■ The task
Without any pictures, print exactly the lines that run from the start of the data through the line containing "- db생성, 사용자 계정 생성, 권한부여, 기타 설정".

■ Dataset entries
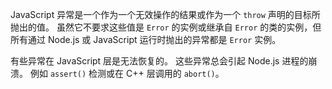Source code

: 
<!--type=misc-->

JavaScript 异常是一个作为一个无效操作的结果或作为一个 `throw` 声明的目标所抛出的值。
虽然它不要求这些值是 `Error` 的实例或继承自 `Error` 的类的实例，但所有通过 Node.js 或 JavaScript 运行时抛出的异常都是 `Error` 实例。

有些异常在 JavaScript 层是无法恢复的。
这些异常总会引起 Node.js 进程的崩溃。
例如 `assert()` 检测或在 C++ 层调用的 `abort()`。

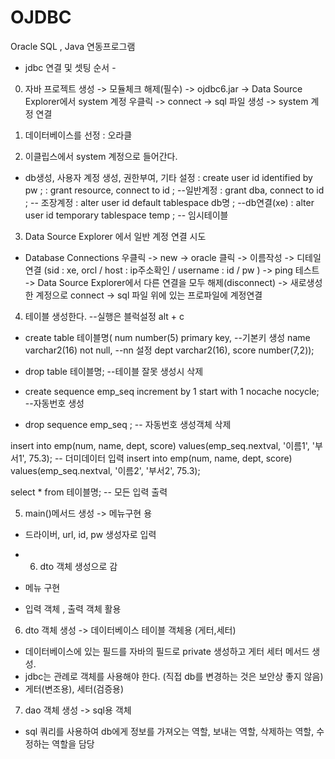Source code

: # OJDBC
Oracle SQL , Java 연동프로그램



- jdbc 연결 및 셋팅 순서 - 
0. 자바 프로젝트 생성 -> 모듈체크 해제(필수) -> ojdbc6.jar 
  -> Data Source Explorer에서 system 계정 우클릭 -> connect
  -> sql 파일 생성 -> system 계정 연결
   
1. 데이터베이스를 선정 : 오라클

2. 이클립스에서 system 계정으로 들어간다.
  - db생성, 사용자 계정 생성, 권한부여, 기타 설정
    : create user id identified by pw ;
    : grant resource, connect to id ; --일반계정
    : grant dba, connect to id ; -- 조장계정
    : alter user id default tablespace db명 ; --db연결(xe)
    : alter user id temporary tablespace temp ; -- 임시테이블

3. Data Source Explorer 에서 일반 계정 연결 시도
  - Database Connections 우클릭 -> new -> oracle 클릭 -> 이름작성
  -> 디테일 연결 (sid : xe, orcl / host : ip주소확인 / username : id / pw )
  -> ping 테스트
  -> Data Source Explorer에서 다른 연결을 모두 해제(disconnect)
  -> 새로생성한 계정으로 connect -> sql 파일 위에 있는 프로파일에 계정연결

4. 테이블 생성한다.    --실행은 블럭설정 alt + c 
  - create table 테이블명(
	num number(5) primary key,  --기본키 생성
	name varchar2(16) not null,    --nn 설정
	dept varchar2(16),
	score number(7,2));

  - drop table 테이블명;    --테이블 잘못 생성시 삭제

  - create sequence emp_seq increment by 1 start with 1 nocache nocycle;  --자동번호 생성
  - drop sequence emp_seq ; -- 자동번호 생성객체 삭제

   insert into emp(num, name, dept, score) values(emp_seq.nextval, '이름1', '부서1', 75.3);  -- 더미데이터 입력
   insert into emp(num, name, dept, score) values(emp_seq.nextval, '이름2', '부서2', 75.3);

   select * from 테이블명;   -- 모든 입력 출력

5. main()메서드 생성 -> 메뉴구현 용
  - 드라이버, url, id, pw 생성자로 입력 
  - 6. dto 객체 생성으로 감

  - 메뉴 구현
  - 입력 객체 , 출력 객체 활용

6. dto 객체 생성 -> 데이터베이스 테이블 객체용 (게터,세터)
  - 데이터베이스에 있는 필드를 자바의 필드로 private 생성하고 게터 세터 메서드 생성.
  - jdbc는 관례로 객체를 사용해야 한다. (직접 db를 변경하는 것은 보안상 좋지 않음)
  - 게터(변조용), 세터(검증용)

7. dao 객체 생성 -> sql용 객체
  - sql 쿼리를 사용하여 db에게 정보를 가져오는 역할, 보내는 역할, 삭제하는 역할, 수정하는 역할을 담당
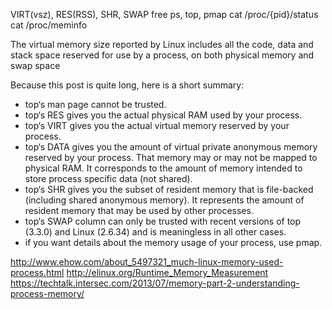 VIRT(vsz), RES(RSS), SHR, SWAP
free
ps, top, pmap
cat /proc/{pid}/status
cat /proc/meminfo

The virtual memory size reported by Linux includes all the code, data and stack space reserved for use by a process, on both physical memory and swap space

Because this post is quite long, here is a short summary:

- top‘s man page cannot be trusted.
- top‘s RES gives you the actual physical RAM used by your process.
- top‘s VIRT gives you the actual virtual memory reserved by your process.
- top‘s DATA gives you the amount of virtual private anonymous memory reserved by your process. That memory may or may not be mapped to physical RAM. It corresponds to the amount of memory intended to store process specific data (not shared).
- top‘s SHR gives you the subset of resident memory that is file-backed (including shared anonymous memory). It represents the amount of resident memory that may be used by other processes.
- top‘s SWAP column can only be trusted with recent versions of top (3.3.0) and Linux (2.6.34) and is meaningless in all other cases.
- if you want details about the memory usage of your process, use pmap.

http://www.ehow.com/about_5497321_much-linux-memory-used-process.html
http://elinux.org/Runtime_Memory_Measurement
https://techtalk.intersec.com/2013/07/memory-part-2-understanding-process-memory/
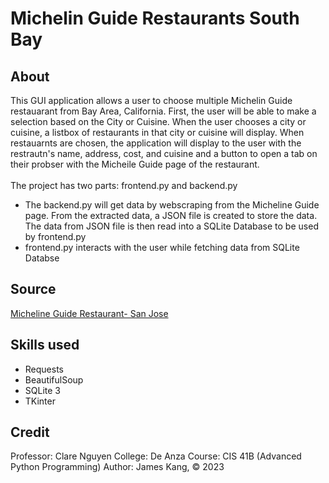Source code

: # Michelin Guide Restaurants South Bay

## About
This GUI application allows a user to choose multiple Michelin Guide restauarant from Bay Area, California. First, the user will be able to make a selection based on the City or Cuisine. When the user chooses a city or cuisine, a listbox of restaurants in that city or cuisine will display. When restauarnts are chosen, the application will display to the user with the restrautn's name, address, cost, and cuisine and a button to open a tab on their probser with the Micheile Guide page of the restaurant. <br><br>
The project has two parts: frontend.py and backend.py
- The backend.py will get data by webscraping from the Micheline Guide page. From the extracted data, a JSON file is created to store the data. The data from JSON file is then read into a SQLite Database to be used by frontend.py
- frontend.py interacts with the user while fetching data from SQLite Databse

## Source
[Micheline Guide Restaurant- San Jose](https://guide.michelin.com/us/en/california/san-jose/restaurants)

## Skills used
- Requests
- BeautifulSoup
- SQLite 3
- TKinter

## Credit
Professor: Clare Nguyen 
College: De Anza 
Course: CIS 41B (Advanced Python Programming)
Author: James Kang, © 2023
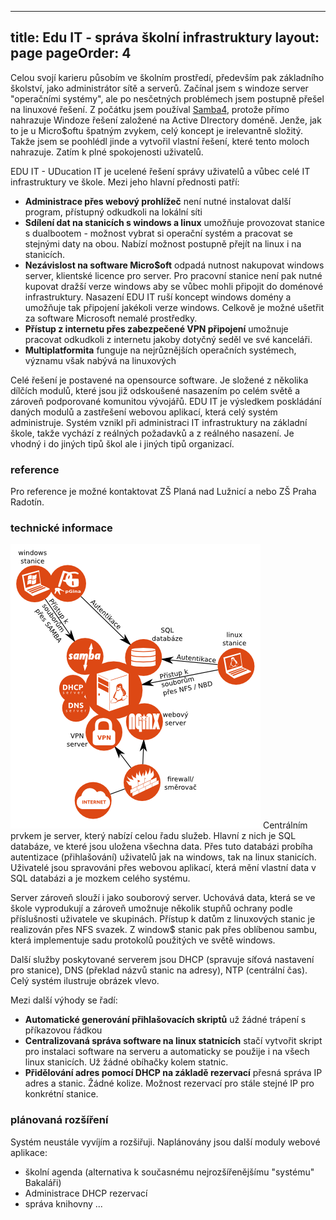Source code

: 
---
title: Edu IT - správa školní infrastruktury
layout: page
pageOrder: 4
---

Celou svojí karieru působím ve školním prostředí, především pak základního školství, jako administrátor sítě a serverů.
Začínal jsem s windoze server "operačními systémy", ale po nesčetných problémech jsem postupně přešel na linuxové řešení.
Z počátku jsem používal [Samba4](http://www.samba.org/), protože přímo nahrazuje Windoze řešení založené na Active DIrectory doméně.
Jenže, jak to je u Micro$oftu špatným zvykem, celý koncept je irelevantně složitý.
Takže jsem se poohlédl jinde a vytvořil vlastní řešení, které tento moloch nahrazuje. Zatím k plné spokojenosti uživatelů.

EDU IT - UDucation IT je ucelené řešení správy uživatelů a vůbec celé IT infrastruktury ve škole.
Mezi jeho hlavní přednosti patří:

- **Administrace přes webový prohlížeč**
  není nutné instalovat další program, přístupný odkudkoli na lokální síti
- **Sdílení dat na stanicích s windows a linux**
  umožňuje provozovat stanice s dualbootem - možnost vybrat si operační systém a pracovat se stejnými daty na obou.
  Nabízí možnost postupně přejít na linux i na stanicích.
- **Nezávislost na software Micro$oft**
  odpadá nutnost nakupovat windows server, klientské licence pro server.
  Pro pracovní stanice není pak nutné kupovat dražší verze windows aby se vůbec mohli připojit do doménové infrastruktury.
  Nasazení EDU IT ruší koncept windows domény a umožňuje tak připojení jakékoli verze windows.
  Celkově je možné ušetřit za software Microsoft nemalé prostředky.
- **Přístup z internetu přes zabezpečené VPN připojení**
  umožnuje pracovat odkudkoli z internetu jakoby dotyčný seděl ve své kanceláři.
- **Multiplatformita**
  funguje na nejrůznějších operačních systémech, významu však nabývá na linuxových

Celé řešení je postavené na opensource software.
Je složené z několika dílčích modulů, které jsou již odskoušené nasazením po celém světě a zároveň podporované komunitou vývojářů.
EDU IT je výsledkem poskládání daných modulů a zastřešení webovou aplikací, která celý systém administruje.
Systém vznikl při administraci IT infrastruktury na základní škole, takže vychází z reálných požadavků a z reálného nasazení.
Je vhodný i do jiných tipů škol ale i jiných tipů organizací.

### reference
Pro reference je možné kontaktovat ZŠ Planá nad Lužnicí a nebo ZŠ Praha Radotín.

### technické informace

![Diagram řešení EDU-IT](/img/overview.png)
Centrálním prvkem je server, který nabízí celou řadu služeb.
Hlavní z nich je SQL databáze, ve které jsou uložena všechna data.
Přes tuto databázi probíha autentizace (přihlašování) uživatelů jak na windows, tak na linux stanicích.
Uživatelé jsou spravováni přes webovou aplikací, která mění vlastní data v SQL databázi a je mozkem celého systému.

Server zároveň slouží i jako souborový server.
Uchovává data, která se ve škole vyprodukují a zároveň umožnuje několik stupňů ochrany podle příslušnosti uživatele ve skupinách.
Přístup k datům z linuxových stanic je realizován přes NFS svazek.
Z window$ stanic pak přes oblíbenou sambu, která implementuje sadu protokolů použitých ve světě windows.

Další služby poskytované serverem jsou DHCP (spravuje síťová nastavení pro stanice), DNS (překlad názvů stanic na adresy), NTP (centrální čas).
Celý systém ilustruje obrázek vlevo.

Mezi další výhody se řadí:

- __Automatické generování přihlašovacích skriptů__ už žádné trápení s příkazovou řádkou
- __Centralizovaná správa software na linux statnicích__
  stačí vytvořit skript pro instalaci software na serveru a automaticky se použije i na všech linux stanicích. Už žádné obíhačky kolem statnic.
- __Přidělování adres pomocí DHCP na základě rezervací__
  přesná správa IP adres a stanic. Žádné kolize. Možnost rezervací pro stále stejné IP pro konkrétní stanice.

### plánovaná rozšíření
Systém neustále vyvíjím a rozšiřuji.
Naplánovány jsou další moduly webové aplikace:

- školní agenda (alternativa k současnému nejrozšířenějšímu "systému" Bakaláři)
- Administrace DHCP rezervací
- správa knihovny
...

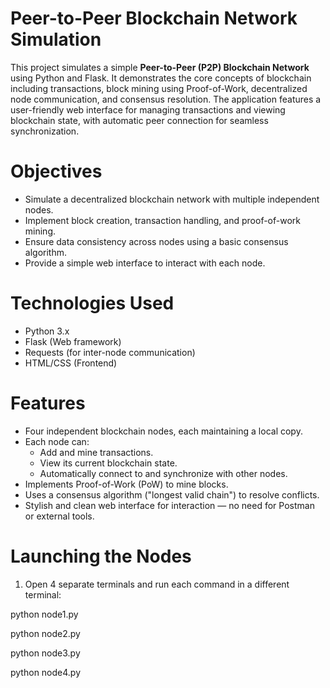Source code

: # Peer-to-Peer Blockchain Network Simulation

This project simulates a simple **Peer-to-Peer (P2P) Blockchain Network** using Python and Flask. It demonstrates the core concepts of blockchain including transactions, block mining using Proof-of-Work, decentralized node communication, and consensus resolution. The application features a user-friendly web interface for managing transactions and viewing blockchain state, with automatic peer connection for seamless synchronization.

# Objectives

- Simulate a decentralized blockchain network with multiple independent nodes.
- Implement block creation, transaction handling, and proof-of-work mining.
- Ensure data consistency across nodes using a basic consensus algorithm.
- Provide a simple web interface to interact with each node.

# Technologies Used

- Python 3.x
- Flask (Web framework)
- Requests (for inter-node communication)
- HTML/CSS (Frontend)

# Features

- Four independent blockchain nodes, each maintaining a local copy.
- Each node can:
  - Add and mine transactions.
  - View its current blockchain state.
  - Automatically connect to and synchronize with other nodes.
- Implements Proof-of-Work (PoW) to mine blocks.
- Uses a consensus algorithm ("longest valid chain") to resolve conflicts.
- Stylish and clean web interface for interaction — no need for Postman or external tools.

# Launching the Nodes
1. Open 4 separate terminals and run each command in a different terminal:

python node1.py

python node2.py

python node3.py

python node4.py

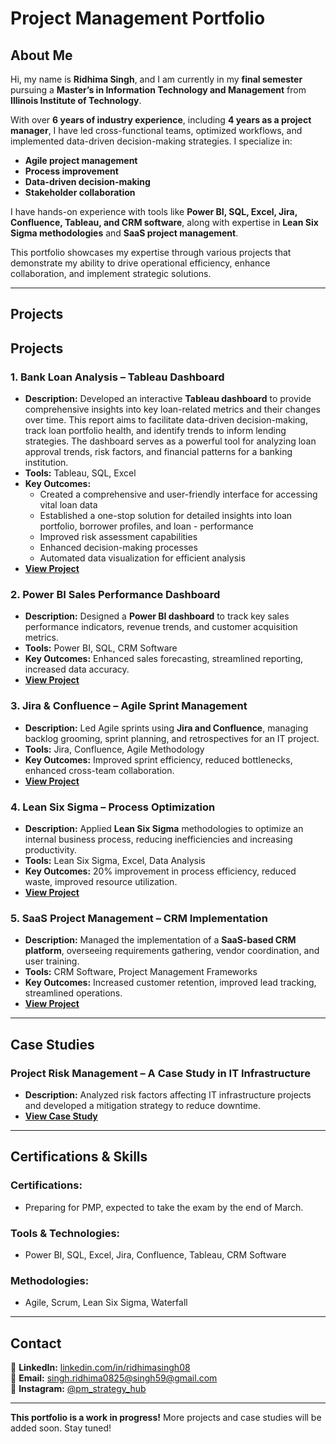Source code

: # Project Management Portfolio  

## About Me  

Hi, my name is **Ridhima Singh**, and I am currently in my **final semester** pursuing a **Master’s in Information Technology and Management** from **Illinois Institute of Technology**.  

With over **6 years of industry experience**, including **4 years as a project manager**, I have led cross-functional teams, optimized workflows, and implemented data-driven decision-making strategies. I specialize in:  

- **Agile project management**  
- **Process improvement**  
- **Data-driven decision-making**  
- **Stakeholder collaboration**  

I have hands-on experience with tools like **Power BI, SQL, Excel, Jira, Confluence, Tableau, and CRM software**, along with expertise in **Lean Six Sigma methodologies** and **SaaS project management**.  

This portfolio showcases my expertise through various projects that demonstrate my ability to drive operational efficiency, enhance collaboration, and implement strategic solutions.  

---

## Projects  

## Projects  

### 1. **Bank Loan Analysis – Tableau Dashboard**  
- **Description:** Developed an interactive **Tableau dashboard** to provide comprehensive insights into key loan-related metrics and their changes over time. This report aims to facilitate data-driven decision-making, track loan portfolio health, and identify trends to inform lending strategies. The dashboard serves as a powerful tool for analyzing loan approval trends, risk factors, and financial patterns for a banking institution. 
- **Tools:** Tableau, SQL, Excel  
- **Key Outcomes:** 
     - Created a comprehensive and user-friendly interface for accessing vital loan data
     - Established a one-stop solution for detailed insights into loan portfolio, borrower profiles, and loan - performance
     - Improved risk assessment capabilities
     - Enhanced decision-making processes
     - Automated data visualization for efficient analysis 
- **[View Project](https://github.com/RidhimaGitCraft/project-management-portfolio/tree/main/BankLoan)**

### 2. **Power BI Sales Performance Dashboard**  
- **Description:** Designed a **Power BI dashboard** to track key sales performance indicators, revenue trends, and customer acquisition metrics.  
- **Tools:** Power BI, SQL, CRM Software  
- **Key Outcomes:** Enhanced sales forecasting, streamlined reporting, increased data accuracy.  
- **[View Project](#)**  

### 3. **Jira & Confluence – Agile Sprint Management**  
- **Description:** Led Agile sprints using **Jira and Confluence**, managing backlog grooming, sprint planning, and retrospectives for an IT project.  
- **Tools:** Jira, Confluence, Agile Methodology  
- **Key Outcomes:** Improved sprint efficiency, reduced bottlenecks, enhanced cross-team collaboration.  
- **[View Project](#)**  

### 4. **Lean Six Sigma – Process Optimization**  
- **Description:** Applied **Lean Six Sigma** methodologies to optimize an internal business process, reducing inefficiencies and increasing productivity.  
- **Tools:** Lean Six Sigma, Excel, Data Analysis  
- **Key Outcomes:** 20% improvement in process efficiency, reduced waste, improved resource utilization.  
- **[View Project](#)**  

### 5. **SaaS Project Management – CRM Implementation**  
- **Description:** Managed the implementation of a **SaaS-based CRM platform**, overseeing requirements gathering, vendor coordination, and user training.  
- **Tools:** CRM Software, Project Management Frameworks  
- **Key Outcomes:** Increased customer retention, improved lead tracking, streamlined operations.  
- **[View Project](#)**  

---

## Case Studies  

### **Project Risk Management – A Case Study in IT Infrastructure**  
- **Description:** Analyzed risk factors affecting IT infrastructure projects and developed a mitigation strategy to reduce downtime.  
- **[View Case Study](#)**  

---

## Certifications & Skills  

### **Certifications:**  
- Preparing for PMP, expected to take the exam by the end of March.

### **Tools & Technologies:**  
- Power BI, SQL, Excel, Jira, Confluence, Tableau, CRM Software  

### **Methodologies:**  
- Agile, Scrum, Lean Six Sigma, Waterfall  

---

## Contact  

📌 **LinkedIn:** [linkedin.com/in/ridhimasingh08](https://www.linkedin.com/in/ridhimasingh08/)  
📧 **Email:** [singh.ridhima0825@singh59@gmail.com](mailto:singh.ridhima0825@gmail.com)  
📱 **Instagram:** [@pm_strategy_hub](https://www.instagram.com/pm_strategy_hub)  

---

**This portfolio is a work in progress!** More projects and case studies will be added soon. Stay tuned! 

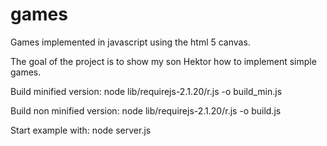 # games
Games implemented in javascript using the html 5 canvas.

The goal of the project is to show my son Hektor how to implement simple games.

Build minified version:
node lib/requirejs-2.1.20/r.js -o build_min.js

Build non minified version:
node lib/requirejs-2.1.20/r.js -o build.js

Start example with:
node server.js

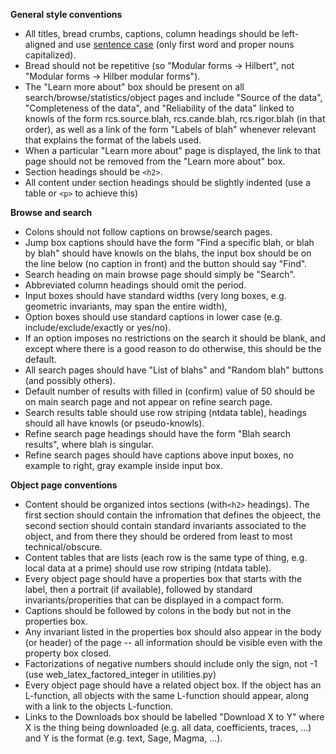 **General style conventions**

- All titles, bread crumbs, captions, column headings should be left-aligned and use <a href="https://en.wikipedia.org/wiki/Letter_case#Sentence_case">sentence case</a> (only first word and proper nouns capitalized).
- Bread should not be repetitive (so "Modular forms -> Hilbert", not "Modular forms -> Hilber modular forms").
- The "Learn more about" box should be present on all search/browse/statistics/object pages and include "Source of the data", "Completeness of the data", and "Reliability of the data" linked to knowls of the form rcs.source.blah, rcs.cande.blah, rcs.rigor.blah (in that order), as well as a link of the form "Labels of blah" whenever relevant that explains the format of the labels used.
- When a particular "Learn more about" page is displayed, the link to that page should not be removed from the "Learn more about" box.
- Section headings should be `<h2>`.
- All content under section headings should be slightly indented (use a table or `<p>` to achieve this)

**Browse and search**

- Colons should not follow captions on browse/search pages.
- Jump box captions should have the form "Find a specific blah, or blah by blah" should have knowls on the blahs, the input box should be on the line below (no caption in front) and the button should say "Find".
- Search heading on main browse page should simply be "Search".
- Abbreviated column headings should omit the period.
- Input boxes should have standard widths (very long boxes, e.g. geometric invariants, may span the entire width),
- Option boxes should use standard captions in lower case (e.g. include/exclude/exactly or yes/no).
- If an option imposes no restrictions on the search it should be blank, and except where there is a good reason to do otherwise, this should be the default.
- All search pages should have "List of blahs" and "Random blah" buttons (and possibly others).
- Default number of results with filled in (confirm) value of 50 should be on main search page and not appear on refine search page.
- Search results table should use row striping (ntdata table), headings should all have knowls (or pseudo-knowls).
- Refine search page headings should have the form "Blah search results", where blah is singular.
- Refine search pages should have captions above input boxes, no example to right, gray example inside input box.

**Object page conventions**

- Content should be organized intos sections (with`<h2>` headings).  The first section should contain the infromation that defines the objeect, the second section should contain standard invariants associated to the object, and from there they should be ordered from least to most technical/obscure.
- Content tables that are lists (each row is the same type of thing, e.g. local data at a prime) should use row striping (ntdata table).
- Every object page should have a properties box that starts with the label, then a portrait (if available), followed by standard invariants/properities that can be displayed in a compact form.
- Captions should be followed by colons in the body but not in the properties box.
- Any invariant listed in the properties box should also appear in the body (or header) of the page -- all information should be visible even with the property box closed.
- Factorizations of negative numbers should include only the sign, not -1 (use web_latex_factored_integer in utilities.py) 
- Every object page should have a related object box.  If the object has an L-function, all objects with the same L-function should appear, along with a link to the objects L-function.
- Links to the Downloads box should be labelled "Download X to Y" where X is the thing being downloaded (e.g. all data, coefficients, traces, ...) and Y is the format (e.g. text, Sage, Magma, ...).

■ Response box
Source code

: 
<!--type=misc-->

JavaScript 异常是一个作为一个无效操作的结果或作为一个 `throw` 声明的目标所抛出的值。
虽然它不要求这些值是 `Error` 的实例或继承自 `Error` 的类的实例，但所有通过 Node.js 或 JavaScript 运行时抛出的异常都是 `Error` 实例。

有些异常在 JavaScript 层是无法恢复的。
这些异常总会引起 Node.js 进程的崩溃。
例如 `assert()` 检测或在 C++ 层调用的 `abort()`。

Source code

: # OJDBC
Oracle SQL , Java 연동프로그램



- jdbc 연결 및 셋팅 순서 - 
0. 자바 프로젝트 생성 -> 모듈체크 해제(필수) -> ojdbc6.jar 
  -> Data Source Explorer에서 system 계정 우클릭 -> connect
  -> sql 파일 생성 -> system 계정 연결
   
1. 데이터베이스를 선정 : 오라클

2. 이클립스에서 system 계정으로 들어간다.
  - db생성, 사용자 계정 생성, 권한부여, 기타 설정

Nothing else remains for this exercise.